Her şey geride şov önde!
Yazar: Banu BozdemirVox Lux, Natalie Portman’ın yarattığı ve ona çok yakıştığını düşündüğümüz imaj dolayısıyla başta ilgimizi çeken bir film. Hatta ilk yarı bir trajedinin yarattığı iyileşme çabalarını destekler nitelikte ilerlerken, ikinci yarı klasik bir popstar ruh haline bürünüyor! O yüzden filmin başında yarattığı sarsıcı giriş ve gelişme sonlara doğru tezini yok eden bir yolu seçiyor! Celeste, 1999 yılında Amerika’da bir lisede yaşanan silahlı saldırıdan sonra sağ kurtulan bir genç kız! O da yaralanıyor, yoğun bir tedavi sürecinden geçiyor ve kendisini buluyor. Katliamın ardından bir anma töreninde söylediği şarkıdan sonra fenomene dönüşüyor ve 14 yaşında şöhret dünyasının ağına düşüyor. Ağına düşüyor diyorum çünkü bu çizgi neredeyse hiçbir popstarın hayatında şaşmıyor, benzer ve ezber şeylerle bu kez Celeste’yi izliyoruz!
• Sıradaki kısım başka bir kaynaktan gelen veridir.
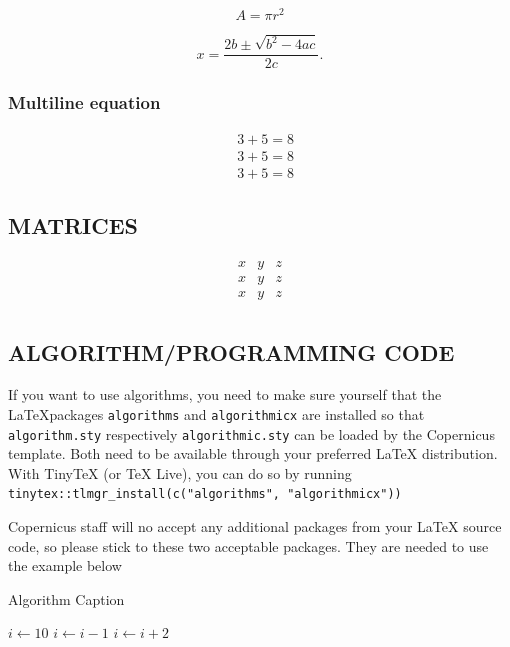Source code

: \documentclass[gmd, manuscript]{copernicus}
\begin{document}
\begin{equation}
A = \pi r^2
\end{equation}

\begin{equation}
x=\frac{2b\pm\sqrt{b^{2}-4ac}}{2c}.  
\end{equation}

\subsubsection{Multiline equation}

\begin{align}
& 3 + 5 = 8\\
& 3 + 5 = 8\\
& 3 + 5 = 8
\end{align}

\subsection{MATRICES}

\[
\begin{matrix}
x & y & z\\
x & y & z\\
x & y & z\\
\end{matrix}
\]

\subsection{ALGORITHM/PROGRAMMING CODE}

If you want to use algorithms, you need to make sure yourself that the
\LaTeX packages \texttt{algorithms} and \texttt{algorithmicx} are
installed so that \texttt{algorithm.sty} respectively
\texttt{algorithmic.sty} can be loaded by the Copernicus template. Both
need to be available through your preferred \LaTeX{} distribution. With
TinyTeX (or TeX Live), you can do so by running
\texttt{tinytex::tlmgr\_install(c("algorithms",\ "algorithmicx"))}

Copernicus staff will no accept any additional packages from your LaTeX
source code, so please stick to these two acceptable packages. They are
needed to use the example below

\begin{algorithm}
\caption{Algorithm Caption}
\label{a1}
\begin{algorithmic}
\STATE $i\gets 10$
        \STATE $i\gets i-1$
\ELSE
                \STATE $i\gets i+2$
        \ENDIF
\ENDIF
\end{algorithmic}
\end{algorithm}
\end{document}

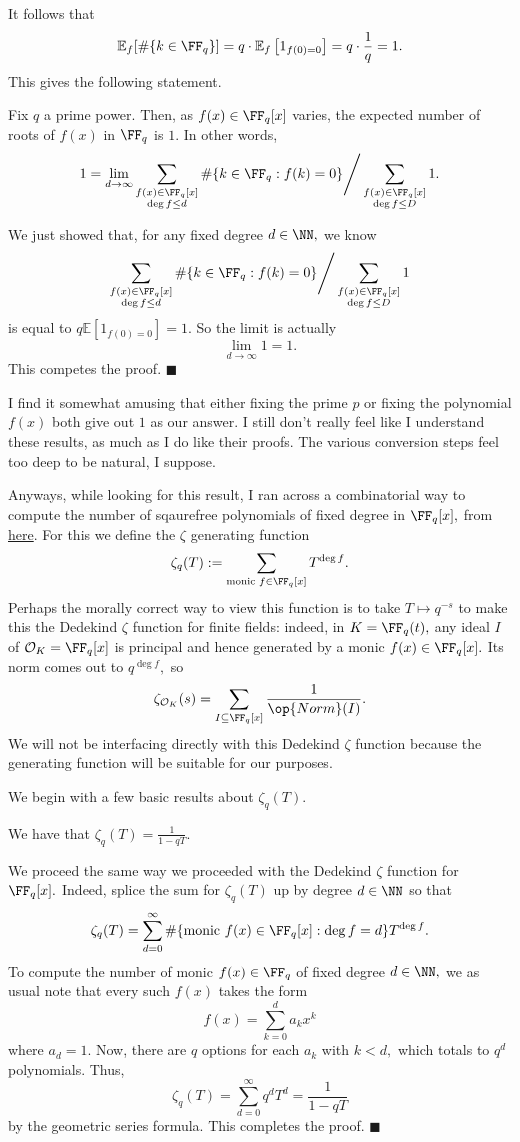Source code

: It follows that
\[\mathbb E_f[\#\{k\in\FF_q\}]=q\cdot\mathbb E_f\left[1_{f(0)=0}\right]=q\cdot\frac1q=1.\]
This gives the following statement.
\begin{theorem}
    Fix $q$ a prime power. Then, as $f(x)\in\FF_q[x]$ varies, the expected number of roots of $f(x)$ in $\FF_q$ is $1.$ In other words,
    \[1=\lim_{d\to\infty}\sum_{\substack{f(x)\in\FF_q[x]\\\deg f\le d}}\#\{k\in\FF_q:f(k)=0\}\Bigg/\sum_{\substack{f(x)\in\FF_q[x]\\\deg f\le D}}1.\]
\end{theorem}
We just showed that, for any fixed degree $d\in\NN,$ we know
\[\sum_{\substack{f(x)\in\FF_q[x]\\\deg f\le d}}\#\{k\in\FF_q:f(k)=0\}\Bigg/\sum_{\substack{f(x)\in\FF_q[x]\\\deg f\le D}}1\]
is equal to $q\mathbb E\left[1_{f(0)=0}\right]=1.$ So the limit is actually
\[\lim_{d\to\infty}1=1.\]
This competes the proof. $\blacksquare$

I find it somewhat amusing that either fixing the prime $p$ or fixing the polynomial $f(x)$ both give out $1$ as our answer. I still don't really feel like I understand these results, as much as I do like their proofs. The various conversion steps feel too deep to be natural, I suppose.

Anyways, while looking for this result, I ran across a combinatorial way to compute the number of sqaurefree polynomials of fixed degree in $\FF_q[x],$ from \href{https://math.uchicago.edu/~may/REU2015/REUPapers/AlegreJuarezPajela.pdf}{here}. For this we define the $\zeta$ generating function
\[\zeta_q(T):=\sum_{\text{monic }f\in\FF_q[x]}T^{\deg f}.\]
Perhaps the morally correct way to view this function is to take $T\mapsto q^{-s}$ to make this the Dedekind $\zeta$ function for finite fields: indeed, in $K=\FF_q(t),$ any ideal $I$ of $\mathcal O_K=\FF_q[x]$ is principal and hence generated by a monic $f(x)\in\FF_q[x].$ Its norm comes out to $q^{\deg f},$ so
\[\zeta_{\mathcal O_K}(s)=\sum_{I\subseteq\FF_q[x]}\frac1{\op{Norm}(I)}.\]
We will not be interfacing directly with this Dedekind $\zeta$ function because the generating function will be suitable for our purposes.

We begin with a few basic results about $\zeta_q(T).$
\begin{lemma}
    We have that $\zeta_q(T)=\frac1{1-qT}.$
\end{lemma}
We proceed the same way we proceeded with the Dedekind $\zeta$ function for $\FF_q[x].$ Indeed, splice the sum for $\zeta_q(T)$ up by degree $d\in\NN$ so that
\[\zeta_q(T)=\sum_{d=0}^\infty\#\{\text{monic }f(x)\in\FF_q[x]:\deg f=d\}T^{\deg f}.\]
To compute the number of monic $f(x)\in\FF_q$ of fixed degree $d\in\NN,$ we as usual note that every such $f(x)$ takes the form
\[f(x)=\sum_{k=0}^da_kx^k\]
where $a_d=1.$ Now, there are $q$ options for each $a_k$ with $k<d,$ which totals to $q^d$ polynomials. Thus,
\[\zeta_q(T)=\sum_{d=0}^\infty q^dT^d=\frac1{1-qT}\]
by the geometric series formula. This completes the proof. $\blacksquare$


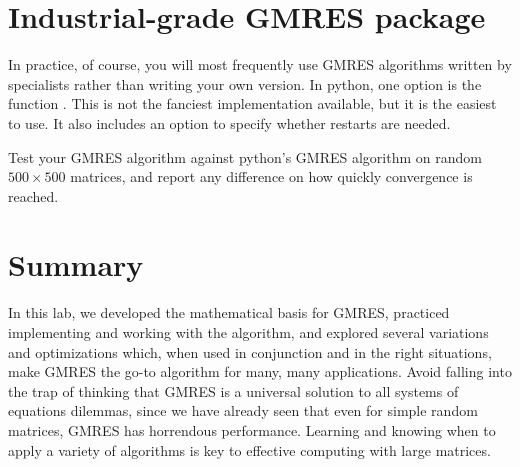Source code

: \section*{Industrial-grade GMRES package}
In practice, of course, you will most frequently use GMRES algorithms written by specialists rather than writing your own version.
In python, one option is the function .
This is not the fanciest implementation available, but it is the easiest to use.
It also includes an option to specify whether restarts are needed.

\begin{problem}
\label{prob:GMRES4}
Test your GMRES algorithm against python's GMRES algorithm on random $500\times 500$ matrices, and report any difference on how quickly convergence is reached.
\end{problem}

\section*{Summary}
In this lab, we developed the mathematical basis for GMRES, practiced implementing and working with the algorithm, and explored several variations and optimizations which, when used in conjunction and in the right situations, make GMRES the go-to algorithm for many, many applications.
Avoid falling into the trap of thinking that GMRES is a universal solution to all systems of equations dilemmas, since we have already seen that even for simple random matrices, GMRES has horrendous performance.
Learning and knowing when to apply a variety of algorithms is key to effective computing with large matrices.
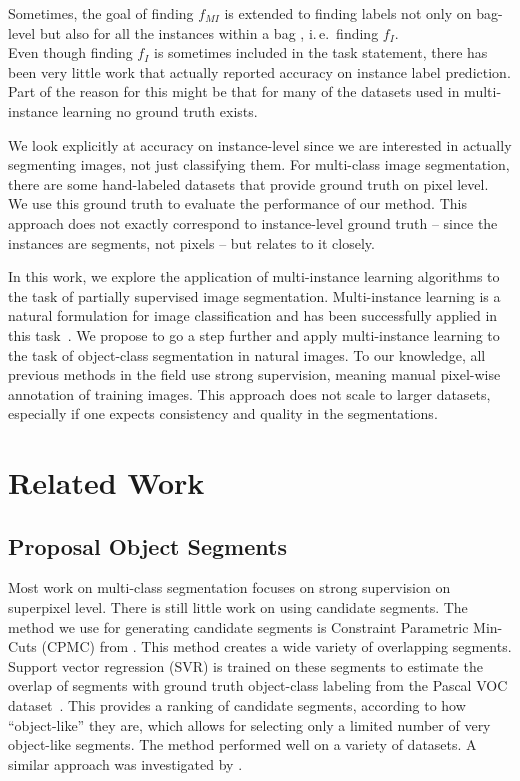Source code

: \documentclass{llncs} %
\begin{document}
Sometimes, the goal of finding $f_{MI}$ is extended to finding labels not only
on bag-level but also for all the instances within a bag
\citep{liconvex2010,zha2008joint}, i.\,e.\ finding $f_{I}$.\\ 
Even though finding $f_{I}$ is sometimes included in the task statement, there
has been very little work that actually reported accuracy on instance label prediction. Part
of the reason for this might be that for many of the datasets used in
multi-instance learning no ground truth exists.

We look explicitly at accuracy on instance-level since we are interested in
actually segmenting images, not just classifying them. For multi-class image
segmentation, there are some hand-labeled datasets that provide ground truth
on pixel level. We use this ground truth to evaluate the performance of our
method. This approach does not exactly correspond to instance-level ground truth --
since the instances are segments, not pixels -- but relates to it closely.


In this work, we explore the 
application of multi-instance learning algorithms to the task of partially supervised image segmentation.
Multi-instance learning is a natural formulation for image classification and has been
successfully applied in this task~\citep{zhou2007multi}. We propose to go a step further and apply
multi-instance learning to the task of object-class segmentation in natural
images. To our knowledge, all previous
methods in the field use strong supervision, meaning manual pixel-wise annotation of
training images. This approach does not
scale to larger datasets, especially if one expects consistency and quality
in the segmentations.

\section{Related Work}
\subsection{Proposal Object Segments}\label{related_segments}
Most work on multi-class segmentation focuses on strong supervision on superpixel level. There is still little work on using candidate segments.
The method we use for generating candidate segments is Constraint Parametric Min-Cuts (CPMC) from \citet{carreira2010constrained}.
This method creates a wide variety of overlapping segments. Support vector regression (SVR) is trained on these segments
to estimate the overlap of segments with ground truth object-class labeling
from the Pascal VOC dataset~\citep{pascal}. This provides a ranking of candidate segments, according to how ``object-like'' they are, which
allows for selecting only a limited number of very object-like segments.
The method performed well on a variety of datasets.
A similar approach was investigated by \citet{endres2010category}.
\end{document}
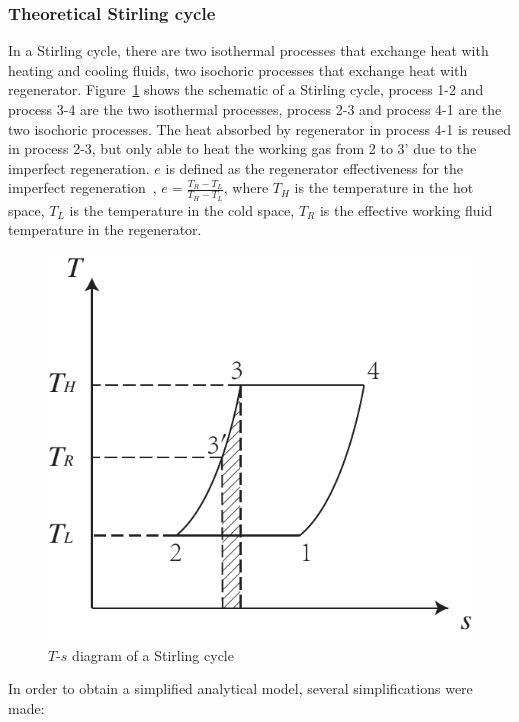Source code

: \documentclass[review,3p,10t]{elsarticle}
\begin{document}
\subsubsection{Theoretical Stirling cycle}
In a Stirling cycle, there are two isothermal processes that exchange heat with heating and cooling fluids, two isochoric processes that exchange heat with regenerator. Figure~\ref{fig:StirlingCycle} shows the schematic of a Stirling cycle, process 1-2 and process 3-4 are the two isothermal processes, process 2-3 and process 4-1 are the two isochoric processes. The heat absorbed by regenerator in process 4-1 is reused in process 2-3, but only able to heat the working gas from 2 to 3' due to the imperfect regeneration. $e$ is defined as the regenerator effectiveness for the imperfect regeneration~\cite{Formosa2010}, $e=\frac{T_R-T_L}{T_H-T_L}$, where $T_H$ is the temperature in the hot space, $T_L$ is the temperature in the cold space, $T_R$ is the effective working fluid temperature in the regenerator.

\noindent \begin{figure}[htbp]
\begin{center}
	\includegraphics[width = 0.7\columnwidth]{./graphics/StirlingCycle}
	\caption{$T$-$s$ diagram of a Stirling cycle}
	\label{fig:StirlingCycle}
\end{center}
\end{figure}

In order to obtain a simplified analytical model, several simplifications were made:
\end{document}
Olayın özü ya da çıkış noktası bir saldırı olduğu için filmin farklı bir yola savrulacağını düşünmek maalesef iyimserlik! Hayatının çıkışını yapmış ama sorumluluklarını tamamen başkalarına teslim etmiş bir genç kız, sonrasında genç bir kadının sahne ve sahne arkası hayatını izliyoruz. Hatta sonrasında ondan ilham alarak sahilde terör saldırısı yapanlara karşı demeçleri bile çok üstünkörü kalıyor. Çünkü Celeste çoktan gençken yaşadığı trajediyi unutup sahne hayatının açmazları, ışıltıları, coşkusu arasında sıkışıp kalmış hayatın tadını çıkarmaya bakıyor. Hayatına etki eden üç karakter var! Çocukken ona en büyük desteği veren, parçalarının sözlerini yazan ve onun gölgesi olmayı seçen ablası, onu bu hayatta daima hazır tutmayı başaran menajeri ve bir türlü anne kız ruh haline geçemediği, sadece biyolojik anne modunda kaldığı kızı! Hepsiyle bir hesaplaşma, sorun yaşayan, ne tam bir kardeş, ne de tam bir anne olabilen Celeste’nin trajedisinin kaynağını topladığı tek yer şöhret! Yani film onu bırakıyor ellerimize usulca! O yüzden yaşanan saldırılar, onların Celeste’ye etkileri bir teferruat gibi kalıyor. Yani film bunu hesaplaşma donesine dönüştürmeyi başaramıyor ya da tercih etmiyor.
Tabii filmin bir yandan dikkat çekmek istediği nokta bir popstarın durması gereken nokta! Celeste dobra, küfürbaz ve skandallara açık bir karakter! Onun adına saldırı düzenleyenler bir nevi onu hedef noktası haline getirmeye, ondan esinlendiklerini ifade etmeye çalışıyor. Bu bir popstarı ne kadar bağlar? İçsel olarak bağlıyormuş gibi görünse de, kendisine yöneltilen suçlamalara karşı iyi bir sınav verdiğini söylemek mümkün! Ama bu onu farklı bir yere asla taşımıyor! Natalie Portman, Black Swan da olduğu gibi yine şaşaalı bir dünyanın ve kostümlerin içinde acısıyla baş etmek zorunda kalıyor. Portman, ikinci yarısında dahil olduğu filmde iyi bir performans ortaya koyuyor. Ama film bizi bir popstar hayatında öte bir noktaya ulaştırmıyor ne yazık! Yönetmen koltuğunda enteresan bir isim oturuyor. Michael Haneke’nin 2007 yapımı yeniden çevrim Funny Games filminde yer alan oyuncu Brady Corbet. Filmin yönetmenlik deneyimine diyeceğim bir şey yok ama senaryonun vurucu noktaları bazı içsel ve görsel şovlarla kapadığını düşünüyorum. Ama Portman hayranları bu büyümeyen kadını izlemekten keyif alabilir!